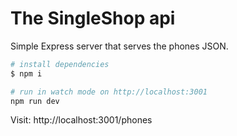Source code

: # The SingleShop api 

Simple Express server that serves the phones JSON.

```bash
# install dependencies
$ npm i 

# run in watch mode on http://localhost:3001
npm run dev
```

Visit: http://localhost:3001/phones

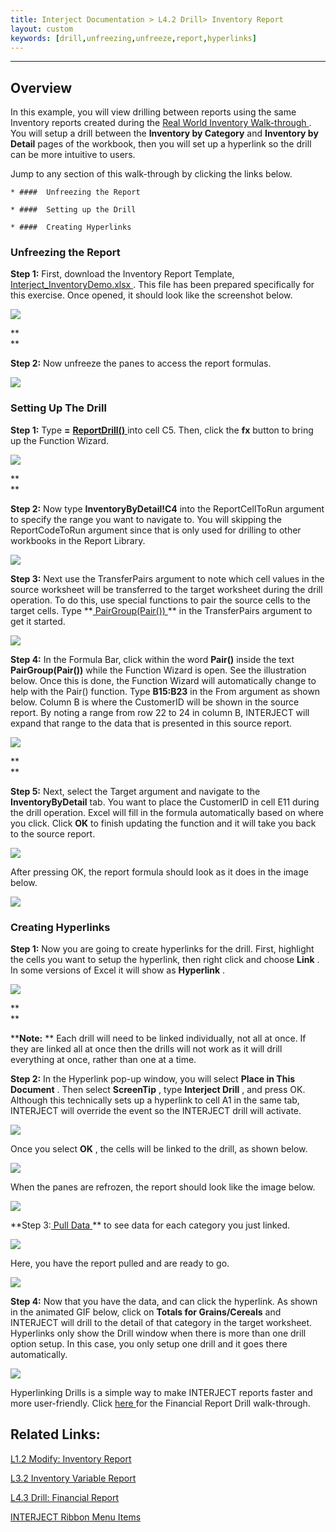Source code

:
 ```yaml
---
title: Interject Documentation > L4.2 Drill> Inventory Report
layout: custom
keywords: [drill,unfreezing,unfreeze,report,hyperlinks]
---
```

* * *

##  **Overview**

In this example, you will view drilling between reports using the same Inventory reports created during the [ Real World Inventory Walk-through ](/wAbout/Inventory-Reports_128091499.html) . You will setup a drill between the **Inventory by Category** and **Inventory by Detail** pages of the workbook, then you will set up a hyperlink so the drill can be more intuitive to users. 

Jump to any section of this walk-through by clicking the links below. 

    * ####  Unfreezing the Report 

    * ####  Setting up the Drill 

    * ####  Creating Hyperlinks 




###  Unfreezing the Report 

**Step 1:** First, download the Inventory Report Template, [ Interject_InventoryDemo.xlsx ](/wGetStarted/128409138.html) . This file has been prepared specifically for this exercise. Once opened, it should look like the screenshot below. 

![](attachments/128409138/128880125.png)

**  
**

**Step 2:** Now unfreeze the panes to access the report formulas. 

![](attachments/128409138/128748653.png)

  


###  Setting Up The Drill 

**Step 1:** Type **=** [ **ReportDrill()** ](/wIndex/61702556.html) into cell C5. Then, click the **fx** button to bring up the Function Wizard. 

![](attachments/128409138/128748854.png)

**  
**

**Step 2:** Now type **InventoryByDetail!C4** into the ReportCellToRun argument to specify the range you want to navigate to. You will skipping the ReportCodeToRun argument since that is only used for drilling to other workbooks in the Report Library. 

![](attachments/128409138/128748915.png)

  


**Step 3:** Next use the  TransferPairs argument to note which cell values in the source worksheet will be transferred to the target worksheet during the drill operation. To do this, use special functions to pair the source cells to the target cells. Type  **[ PairGroup(Pair()) ](/wIndex/81756186.html) ** in the TransferPairs argument to get it started. 

![](attachments/128409138/128749450.png)

  


**Step 4:** In the Formula Bar, click within the word **Pair()** inside the text **PairGroup(Pair())** while the Function Wizard is open. See the illustration below. Once this is done, the Function Wizard will automatically change to help with the Pair() function. Type **B15:B23** in the From argument as shown below. Column B is where the CustomerID will be shown in the source report. By noting a range from row 22 to 24 in column B, INTERJECT will expand that range to the data that is presented in this source report. 

![](attachments/128409138/128749484.png)

**  
**

**Step 5:** Next, select the Target argument and navigate to the **InventoryByDetail** tab. You want to place the CustomerID in cell E11 during the drill operation. Excel will fill in the formula automatically based on where you click. Click **OK** to finish updating the function and it will take you back to the source report. 

![](attachments/128409138/128749597.png)

  


After pressing OK, the report formula should look as it does in the image below. 

![](attachments/128409138/128749630.png)

###  Creating Hyperlinks 

**Step 1:** Now you are going to create hyperlinks for the drill. First, highlight the cells you want to setup the hyperlink, then right click and choose **Link** . In some versions of Excel it will show as **Hyperlink** . 

![](attachments/128409138/327417870.jpg?width=720)

**  
**

****Note:** ** Each drill will need to be linked individually, not all at once. If they are linked all at once then the drills will not work as it will drill everything at once, rather than one at a time. 

**Step 2:** In the Hyperlink pop-up window, you will select **Place in This Document** . Then select **ScreenTip** , type **Interject Drill** , and press OK. Although this technically sets up a hyperlink to cell A1 in the same tab, INTERJECT will override the event so the INTERJECT drill will activate. 

![](attachments/128409138/128750025.png)

  


Once you select **OK** , the cells will be linked to the drill, as shown below. 

![](attachments/128409138/128750079.png)

  


When the panes are refrozen, the report should look like the image below. 

![](attachments/128409138/128750112.png)

  


**Step 3:[ Pull Data ](/wPortal/INTERJECT-Ribbon-Menu-Items_83689479.html) ** to see data for each category you just linked. 

![](attachments/128409138/129048733.png)

  


Here, you have the report pulled and are ready to go. 

![](attachments/128409138/129048764.png)

  


**Step 4:** Now that you have the data, and can click the hyperlink. As shown in the animated GIF below, click on **Totals for Grains/Cereals** and INTERJECT will drill to the detail of that category in the target worksheet. Hyperlinks only show the Drill window when there is more than one drill option setup. In this case, you only setup one drill and it goes there automatically. 

![](attachments/128409138/129077986.gif)

  


Hyperlinking Drills is a simple way to make INTERJECT reports faster and more user-friendly. Click [ here ](/wGetStarted/128409219.html) for the Financial Report Drill walk-through. 

  


##  Related Links:   


  


[ L1.2 Modify: Inventory Report ](/wGetStarted/128429185.html)

[ L3.2 Inventory Variable Report ](/wGetStarted/L3.2-Inventory-Variable-Report_127872532.html)

[ L4.3 Drill: Financial Report ](/wGetStarted/128409219.html)

[ INTERJECT Ribbon Menu Items ](INTERJECT-Ribbon-Menu-Items_83689479.html)

  

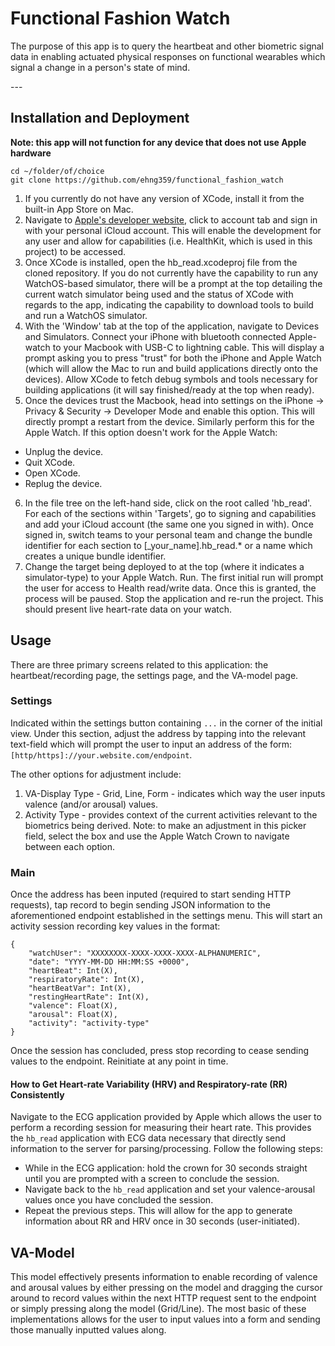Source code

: # Functional Fashion Watch
<p> The purpose of this app is to query the heartbeat and other biometric signal data in enabling actuated physical responses on functional wearables which signal a change in a person's state of mind. </p>
---

## Installation and Deployment
<b>Note: this app will not function for any device that does not use Apple hardware</b>

```
cd ~/folder/of/choice
git clone https://github.com/ehng359/functional_fashion_watch
```

1. If you currently do not have any version of XCode, install it from the built-in App Store on Mac.
2. Navigate to [Apple's developer website](https://developer.apple.com/), click to account tab and sign in with your personal iCloud account. This will enable the development for any user and allow for capabilities (i.e. HealthKit, which is used in this project) to be accessed.
3. Once XCode is installed, open the hb_read.xcodeproj file from the cloned repository. If you do not currently have the capability to run any WatchOS-based simulator, there will be a prompt at the top detailing the current watch simulator being used and the status of XCode with regards to the app, indicating the capability to download tools to build and run a WatchOS simulator.
4. With the 'Window' tab at the top of the application, navigate to Devices and Simulators. Connect your iPhone with bluetooth connected Apple-watch to your Macbook with USB-C to lightning cable. This will display a prompt asking you to press "trust" for both the iPhone and Apple Watch (which will allow the Mac to run and build applications directly onto the devices). Allow XCode to fetch debug symbols and tools necessary for building applications (it will say finished/ready at the top when ready).
5. Once the devices trust the Macbook, head into settings on the iPhone -> Privacy & Security -> Developer Mode and enable this option. This will directly prompt a restart from the device. Similarly perform this for the Apple Watch. If this option doesn't work for the Apple Watch:
* Unplug the device.
* Quit XCode.
* Open XCode.
* Replug the device.

6. In the file tree on the left-hand side, click on the root called 'hb_read'. For each of the sections within 'Targets', go to signing and capabilities and add your iCloud account (the same one you signed in with). Once signed in, switch teams to your personal team and change the bundle identifier for each section to [_your_name].hb_read.* or a name which creates a unique bundle identifier.
7. Change the target being deployed to at the top (where it indicates a simulator-type) to your Apple Watch. Run. The first initial run will prompt the user for access to Health read/write data. Once this is granted, the process will be paused. Stop the application and re-run the project. This should present live heart-rate data on your watch.

## Usage
There are three primary screens related to this application: the heartbeat/recording page, the settings page, and the VA-model page.

### Settings
Indicated within the settings button containing `...` in the corner of the initial view. Under this section, adjust the address by tapping into the relevant text-field which will prompt the user to input an address of the form: `[http/https]://your.website.com/endpoint`.

The other options for adjustment include: 
1. VA-Display Type - Grid, Line, Form - indicates which way the user inputs valence (and/or arousal) values.
2. Activity Type - provides context of the current activities relevant to the biometrics being derived.
Note: to make an adjustment in this picker field, select the box and use the Apple Watch Crown to navigate between each option.

### Main
Once the address has been inputed (required to start sending HTTP requests), tap record to begin sending JSON information to the aforementioned endpoint established in the settings menu. This will start an activity session recording key values in the format:
```
{
    "watchUser": "XXXXXXXX-XXXX-XXXX-XXXX-ALPHANUMERIC",
    "date": "YYYY-MM-DD HH:MM:SS +0000",
    "heartBeat": Int(X),
    "respiratoryRate": Int(X),
    "heartBeatVar": Int(X),
    "restingHeartRate": Int(X),
    "valence": Float(X),
    "arousal": Float(X),
    "activity": "activity-type"
}
```
Once the session has concluded, press stop recording to cease sending values to the endpoint. Reinitiate at any point in time.

#### How to Get Heart-rate Variability (HRV) and Respiratory-rate (RR) Consistently
Navigate to the ECG application provided by Apple which allows the user to perform a recording session for measuring their heart rate. This provides the `hb_read` application with ECG data necessary that directly send information to the server for parsing/processing. Follow the following steps:
- While in the ECG application: hold the crown for 30 seconds straight until you are prompted with a screen to conclude the session.
- Navigate back to the `hb_read` application and set your valence-arousal values once you have concluded the session.
- Repeat the previous steps. This will allow for the app to generate information about RR and HRV once in 30 seconds (user-initiated).

## VA-Model
This model effectively presents information to enable recording of valence and arousal values by either pressing on the model and dragging the cursor around to record values within the next HTTP request sent to the endpoint or simply pressing along the model (Grid/Line). The most basic of these implementations allows for the user to input values into a form and sending those manually inputted values along.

........

## [TASK REQUIREMENTS]
Go through the data, and copy each line in which the word "server" appears.

## [RESPONSE TO THE TASK]
Simple Express server that serves the phones JSON.
Navigate to the ECG application provided by Apple which allows the user to perform a recording session for measuring their heart rate. This provides the `hb_read` application with ECG data necessary that directly send information to the server for parsing/processing. Follow the following steps:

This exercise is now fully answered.